JEREZ DE LA FRONTERA, Spain (AP) _ After flourishing for two centuries, many of the family-owned wineries that turned the Spanish sherry trade into a billion-dollar-a-year business are on the rocks.

As the industry slowly emerges from a decade-long crisis, multinational corporations have won control of some of the best-known sherry houses and have lost pitched battles for others.

In addition, policies aimed at boosting sagging sales, prices and prestige in traditional markets like Britain may hurt some smaller companies that rely on bulk sales rather than brand names, executives and owners said recently.

Last year, sherry makers sold 160 million 750-milliliter bottles worldwide, down a third from 1979. Sales to Britain plummeted from 101 million bottles to 50 million bottles over the same period.
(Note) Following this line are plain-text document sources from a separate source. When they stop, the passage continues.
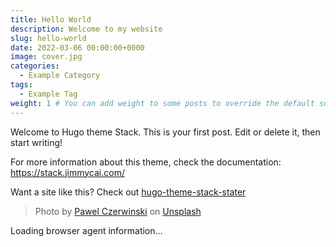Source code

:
 ```yaml
---
title: Hello World
description: Welcome to my website
slug: hello-world
date: 2022-03-06 00:00:00+0000
image: cover.jpg
categories:
  - Example Category
tags:
  - Example Tag
weight: 1 # You can add weight to some posts to override the default sorting (date descending)
---
```


Welcome to Hugo theme Stack. This is your first post. Edit or delete it, then start writing!

For more information about this theme, check the documentation: https://stack.jimmycai.com/

Want a site like this? Check out [hugo-theme-stack-stater](https://github.com/CaiJimmy/hugo-theme-stack-starter)

> Photo by [Pawel Czerwinski](https://unsplash.com/@pawel_czerwinski) on [Unsplash](https://unsplash.com/)

<div id="browserAgent">Loading browser agent information...</div>

<script>
document.addEventListener("DOMContentLoaded", function() {
  // Function to fetch User-Agent from the Cloudflare Worker
  function fetchUserAgent() {
    fetch('https://browser.rene-hu.workers.dev/')
      .then(function(response) {
        return response.text();
      })
      .then(function(data) {
        document.getElementById('browserAgent').textContent = data;
      })
      .catch(function(error) {
        console.error('Error fetching the User-Agent:', error);
        document.getElementById('browserAgent').textContent = 'Failed to load browser agent information.';
      });
  }

  // Call the fetchUserAgent function when the document is ready
  fetchUserAgent();
});
</script>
''The sector is going to have to suffer through a readjustment period if it wants to survive. There will be a process of natural selection,'' said Jose Joaquin Ysasi-Ysasmendi, chairman of Pedro Domecq.

Only two of the seven companies whose representatives meet regularly at a roundtable reserved for the biggest sherry firms now actually belong to famous families - Osborne and Gonzalez.
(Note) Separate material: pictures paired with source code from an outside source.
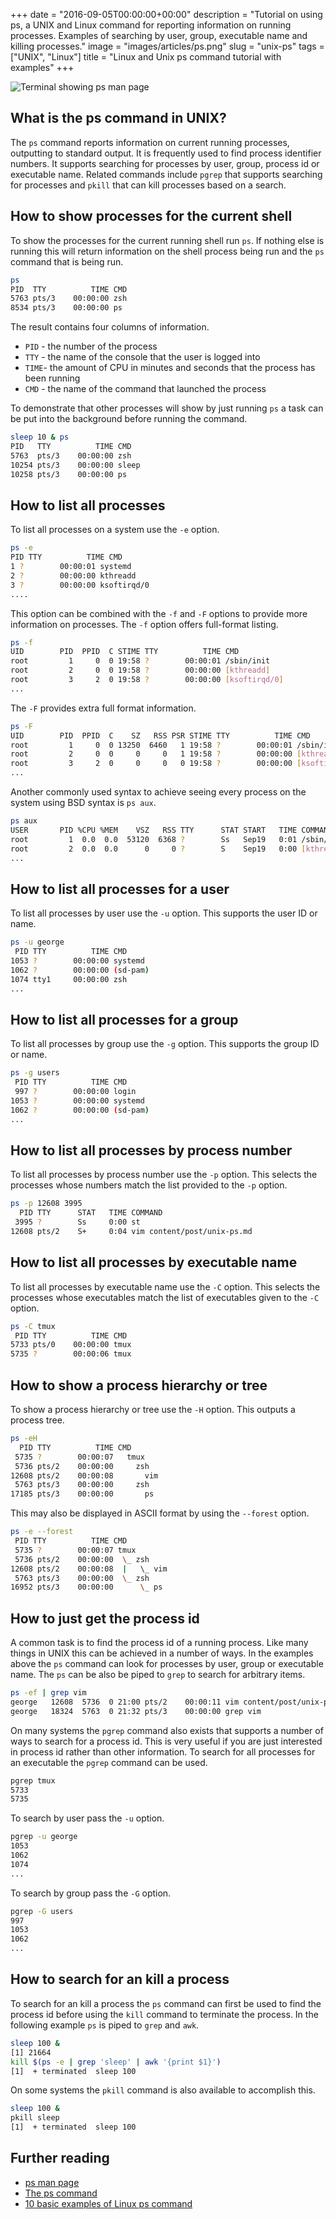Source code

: +++
date = "2016-09-05T00:00:00+00:00"
description = "Tutorial on using ps, a UNIX and Linux command for reporting information on running processes. Examples of searching by user, group, executable name and killing processes."
image = "images/articles/ps.png"
slug = "unix-ps"
tags = ["UNIX", "Linux"]
title = "Linux and Unix ps command tutorial with examples"
+++

![Terminal showing ps man page][2]

## What is the ps command in UNIX?

The `ps` command reports information on current running processes, outputting to
standard output. It is frequently used to find process identifier numbers. It
supports searching for processes by user, group, process id or executable name.
Related commands include `pgrep` that supports searching for processes and
`pkill` that can kill processes based on a search.

## How to show processes for the current shell

To show the processes for the current running shell run `ps`. If nothing else is
running this will return information on the shell process being run and the `ps`
command that is being run.

```sh
ps
PID  TTY          TIME CMD
5763 pts/3    00:00:00 zsh
8534 pts/3    00:00:00 ps
```

The result contains four columns of information.

- `PID` - the number of the process
- `TTY` - the name of the console that the user is logged into
- `TIME`- the amount of CPU in minutes and seconds that the process has been
  running
- `CMD` - the name of the command that launched the process

To demonstrate that other processes will show by just running `ps` a task can be
put into the background before running the command.

```sh
sleep 10 & ps
PID   TTY          TIME CMD
5763  pts/3    00:00:00 zsh
10254 pts/3    00:00:00 sleep
10258 pts/3    00:00:00 ps
```

## How to list all processes

To list all processes on a system use the `-e` option.

```sh
ps -e
PID TTY          TIME CMD
1 ?        00:00:01 systemd
2 ?        00:00:00 kthreadd
3 ?        00:00:00 ksoftirqd/0
....
```

This option can be combined with the `-f` and `-F` options to provide more
information on processes. The `-f` option offers full-format listing.

```sh
ps -f
UID        PID  PPID  C STIME TTY          TIME CMD
root         1     0  0 19:58 ?        00:00:01 /sbin/init
root         2     0  0 19:58 ?        00:00:00 [kthreadd]
root         3     2  0 19:58 ?        00:00:00 [ksoftirqd/0]
...
```

The `-F` provides extra full format information.

```sh
ps -F
UID        PID  PPID  C    SZ   RSS PSR STIME TTY          TIME CMD
root         1     0  0 13250  6460   1 19:58 ?        00:00:01 /sbin/init
root         2     0  0     0     0   1 19:58 ?        00:00:00 [kthreadd]
root         3     2  0     0     0   0 19:58 ?        00:00:00 [ksoftirqd/0]
...
```

Another commonly used syntax to achieve seeing every process on the system using
BSD syntax is `ps aux`.

```sh
ps aux
USER       PID %CPU %MEM    VSZ   RSS TTY      STAT START   TIME COMMAND
root         1  0.0  0.0  53120  6368 ?        Ss   Sep19   0:01 /sbin/init
root         2  0.0  0.0      0     0 ?        S    Sep19   0:00 [kthreadd]
...
```

## How to list all processes for a user

To list all processes by user use the `-u` option. This supports the user ID or
name.

```sh
ps -u george
 PID TTY          TIME CMD
1053 ?        00:00:00 systemd
1062 ?        00:00:00 (sd-pam)
1074 tty1     00:00:00 zsh
...
```

## How to list all processes for a group

To list all processes by group use the `-g` option. This supports the group ID
or name.

```sh
ps -g users
 PID TTY          TIME CMD
 997 ?        00:00:00 login
1053 ?        00:00:00 systemd
1062 ?        00:00:00 (sd-pam)
...
```

## How to list all processes by process number

To list all processes by process number use the `-p` option. This selects the
processes whose numbers match the list provided to the `-p` option.

```sh
ps -p 12608 3995
  PID TTY      STAT   TIME COMMAND
 3995 ?        Ss     0:00 st
12608 pts/2    S+     0:04 vim content/post/unix-ps.md
```

## How to list all processes by executable name

To list all processes by executable name use the `-C` option. This selects the
processes whose executables match the list of executables given to the `-C`
option.

```sh
ps -C tmux
 PID TTY          TIME CMD
5733 pts/0    00:00:00 tmux
5735 ?        00:00:06 tmux
```

## How to show a process hierarchy or tree

To show a process hierarchy or tree use the `-H` option. This outputs a process
tree.

```sh
ps -eH
  PID TTY          TIME CMD
 5735 ?        00:00:07   tmux
 5736 pts/2    00:00:00     zsh
12608 pts/2    00:00:08       vim
 5763 pts/3    00:00:00     zsh
17185 pts/3    00:00:00       ps
```

This may also be displayed in ASCII format by using the `--forest` option.

```sh
ps -e --forest
 PID TTY          TIME CMD
 5735 ?        00:00:07 tmux
 5736 pts/2    00:00:00  \_ zsh
12608 pts/2    00:00:08  |   \_ vim
 5763 pts/3    00:00:00  \_ zsh
16952 pts/3    00:00:00      \_ ps
```

## How to just get the process id

A common task is to find the process id of a running process. Like many things
in UNIX this can be achieved in a number of ways. In the examples above the `ps`
command can look for processes by user, group or executable name. The `ps` can
be also be piped to `grep` to search for arbitrary items.

```sh
ps -ef | grep vim
george   12608  5736  0 21:00 pts/2    00:00:11 vim content/post/unix-ps.md
george   18324  5763  0 21:32 pts/3    00:00:00 grep vim
```

On many systems the `pgrep` command also exists that supports a number of ways
to search for a process id. This is very useful if you are just interested in
process id rather than other information. To search for all processes for an
executable the `pgrep` command can be used.

```sh
pgrep tmux
5733
5735
```

To search by user pass the `-u` option.

```sh
pgrep -u george
1053
1062
1074
...
```

To search by group pass the `-G` option.

```sh
pgrep -G users
997
1053
1062
...
```

## How to search for an kill a process

To search for an kill a process the `ps` command can first be used to find the
process id before using the `kill` command to terminate the process. In the
following example `ps` is piped to `grep` and `awk`.

```sh
sleep 100 &
[1] 21664
kill $(ps -e | grep 'sleep' | awk '{print $1}')
[1]  + terminated  sleep 100
```

On some systems the `pkill` command is also available to accomplish this.

```sh
sleep 100 &
pkill sleep
[1]  + terminated  sleep 100
```

## Further reading

- [ps man page][1]
- [The ps command][3]
- [10 basic examples of Linux ps command][4]

[1]: http://linux.die.net/man/1/ps
[2]: /images/articles/ps.png "Linux and Unix ps command"
[3]: http://www.linfo.org/ps.html
[4]: http://www.binarytides.com/linux-ps-command/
John Harvey and Sons; Croft; Sandeman; and Bobadilla have been sold to outsiders. The British multinational Allied Lyons controls Pedro Domecq, founded in 1730 and the oldest of the major wineries or bodegas.

All true sherry comes from grapes grown in a 45,000-acre triangle of vineyards around Jerez, a few miles in from Spain's Atlantic coast. Sherry is aged according to a process that blends wine from each harvest's grapes with that of preceding years.

Shakespeare called the wine ''sacke,'' but the name that stuck was sherry, an Anglicized version of Sherrish, the Moorish name for Jerez.

For generations, the trade has been controlled by the descendants of a few dozen English, Irish and Spanish families that took charge starting in the mid-18th century.

That all began to change in the early 1980s when a combination of bad planning and poor timing left many family businesses easy prey for multinationals on the prowl for bargains, executives and owners said.

During a six-year sales boom that peaked in 1979 at 22 million bottles, many wineries went heavily into debt to plant new vineyards. But the boom faded as production costs were driven higher by the spike in world oil prices, leaving the indebted wineries swimming in underpriced sherry.

''Everyone planted like crazy, and when we looked up we realized we had far more vineyards than Jerez needed,'' said Lorenzo Diez Lacave, who sold the 200-year-old family business Diez-Merito to the now-defunct Rumasa holding company in 1982.

Allied Lyons and Canada's Seagram Co. were among the other giants snapping up sherry houses.

Not everyone was forced to sell out, however. Osborne board member Enrique Osborne said his family was able to retain ownership of the business it has run in nearby Puerto de Santa Maria since 1778 because managers were quick to recognize the potential of brandy.

Once a sideline in Jerez, brandy made from the same sherry grapes accounted for 60 percent of sales last year.

Osborne is now the sector's biggest group with 1987 sales of $339 million. The company has diversified into foods and owns its own food distribution network.

Gonzalez-Byass, the leading sherry producers with 11.5 percent of the market and 1987 sales of $205 million, mostly in sherry and brandy, is also family owned. General Manager Arcadio Saldana said the company foresaw the sales boom, planted early and had already established its market when the crunch came. He said Gonzalez-Byass has increased profits each year since 1983.

The Gonzalez family recently won an 18-month battle to keep the Byasses from selling to Seagram by buying out their longtime English partners this month.

Pedro Domecq had group sales of $232 million and profits of $12.3 million last year. Allied Lyons controls more than 50 percent of the company's stock through its own holdings and its subsidiary Hiram Walker, which owns a large number of shares, several executives said.

Board member Jose Ignacio Domecq Gonzalez said it was difficult to maintain a strong family presence in many bodegas because shares have been spread out with each successive generation. He said at least 120 Domecq heirs now own part of the company.

Osborne, Gonzalez-Byass, Pedro Domecq and the other major wineries see boosting sherry's price and image as the key to the sector's full recovery.

The Jerez Regulating Council has urged growers to rip up vines and encouraged wineries to distill low-quality must to blend with other products in an effort to dry up excess stocks.

The government-sponsored council recently told vintners they would have until March 1993 to eliminate barrel sales, which make up 40 percent of total exports and have been blamed for driving down prices.

Nearly all the barrel sales go to Great Britain and the Netherlands, where exporters say unauthorized blending is not an uncommon practice.

Spanish exporters have also stepped up their campaign against British and Irish ''sherry,'' cheap-to-produce blends of rehydrated grape juice, alcohol and sugar whose success in the BritishIsles has reflected sherry's failure to retain its traditional customers.

The European Economic Community has pledged to force British and Irish producers to drop ''sherry'' from their labels by 1995.